Virtualization has been making significant inroads as a viable technology in
a variety of applications, not least of which is business continuity and disaster
recovery. Virtualization's intrinsic features of encapsulation, consolidation,
and independence from the hardware platform can make disaster recovery solutions
more manageable, flexible, and less costly.

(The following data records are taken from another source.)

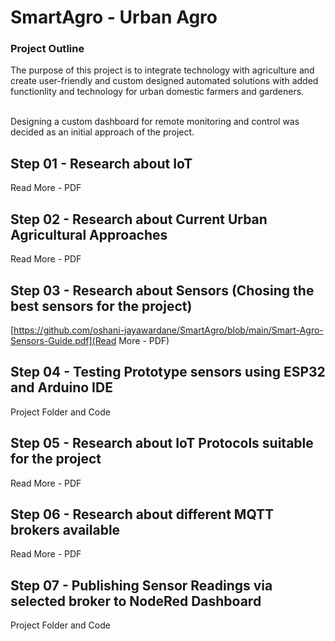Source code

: # SmartAgro  - Urban Agro

### Project Outline

The purpose of this project is to integrate technology with agriculture and create user-friendly and custom designed automated solutions with added functionlity and technology for urban domestic farmers and gardeners. <br/><br/>

Designing a custom dashboard for remote monitoring and control was decided as an initial approach of the project. <br/>

## Step 01 - Research about IoT

Read More - PDF

## Step 02 - Research about Current Urban Agricultural Approaches

Read More - PDF

## Step 03 - Research about Sensors (Chosing the best sensors for the project) 

[https://github.com/oshani-jayawardane/SmartAgro/blob/main/Smart-Agro-Sensors-Guide.pdf](Read More - PDF)

## Step 04 - Testing Prototype sensors using ESP32 and Arduino IDE 

Project Folder and Code

## Step 05 - Research about IoT Protocols suitable for the project

Read More - PDF

## Step 06 - Research about different MQTT brokers available

Read More - PDF

## Step 07 - Publishing Sensor Readings via selected broker to NodeRed Dashboard

Project Folder and Code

Thanks to a virtual machine's (VM's) encapsulation properties—in which
the complete computing environment contains the OS, BIOS, applications, data,
and virtualized hardware—you can recover VMs to any supported AMD- or
Intel-based server without worrying about the differences in the underlying
physical hardware. Thus, the physical-world necessity to restore to an identical
server (i.e., make, model, and configuration) doesn't apply: System-compatibility
concerns between the hardware and OS at the recovery site are eliminated, making
recovery much more reliable. Another virtualization benefit is the ability to
consolidate servers at the recovery site by hosting multiple VMs on one physical
server. During a failover scenario, it's often acceptable to temporarily provide
somewhat lower application performance. This ability to oversubscribe hardware
with multiple workloads with minimal performance impact makes this disaster
recovery model economically attractive. During day-to-day operations, you can
also use the servers at the recovery site to handle test and development workloads.
Then, when a disaster occurs, you can repurpose those servers by shutting down
those jobs and starting up the recovery VMs. In this way, resources are fully
utilized and system reconfiguration is kept to a bare minimum.
So, how do you start utilizing virtualization as part of
your company's disaster recovery process?
Getting Started
Let's assume that your business is running several Windows applications, each
on a dedicated server with local SCSI storage. You have no shared storage devices—Fibre
Channel SAN, NAS, or ISCSI—in your environment. Your applications are
tiered in terms of how critical they are to your business. For this exercise,
let's suppose you'd like to initially focus on your second-tier applications,
which have less stringent Recover Point Objective (RPO) and Recovery Time Objective
(RTO) requirements. Your current environment and business requirements will
determine the mechanisms that are viable for replicating the data from the production
site to the recovery site.
Microsoft's Virtual Server and VMware's ESX Server
lead the market in the server virtualization space. Both
offer comparable functionality, and although this article
references the ESX Server virtualization platform, you could
adapt the process workflow to apply to a Virtual Server
environment. Virtual Server installs on an existing Windows
host OS, such as Windows Server 2003 and Small Business
Server (SBS) 2003. In contrast, ESX Server installs directly
on your server hardware—or "bare metal"—and inserts
a virtualization layer between the hardware and the individual guest OS. ESX Server partitions a physical server into
multiple secure and portable VMs that run side by side on
the same physical server. The virtualization layer abstracts
the underlying processor, memory, storage, and networking
resources into the multiple VMs.
Once you have a virtualization platform in place, you need to consider the
three general methods for moving data from a source site to a recovery site:
backup/restore, host- or server-based replication, and storage
array–based replication. Table 1
shows the replication options that can meet various recovery objectives. Your
options for which data-protection mechanism is applicable in your environment
will also depend on where you locate the ESX Server system and VM files (as
you see in Table 2). Because you have only
local SCSI drives in our example, the options for shared storage don't apply.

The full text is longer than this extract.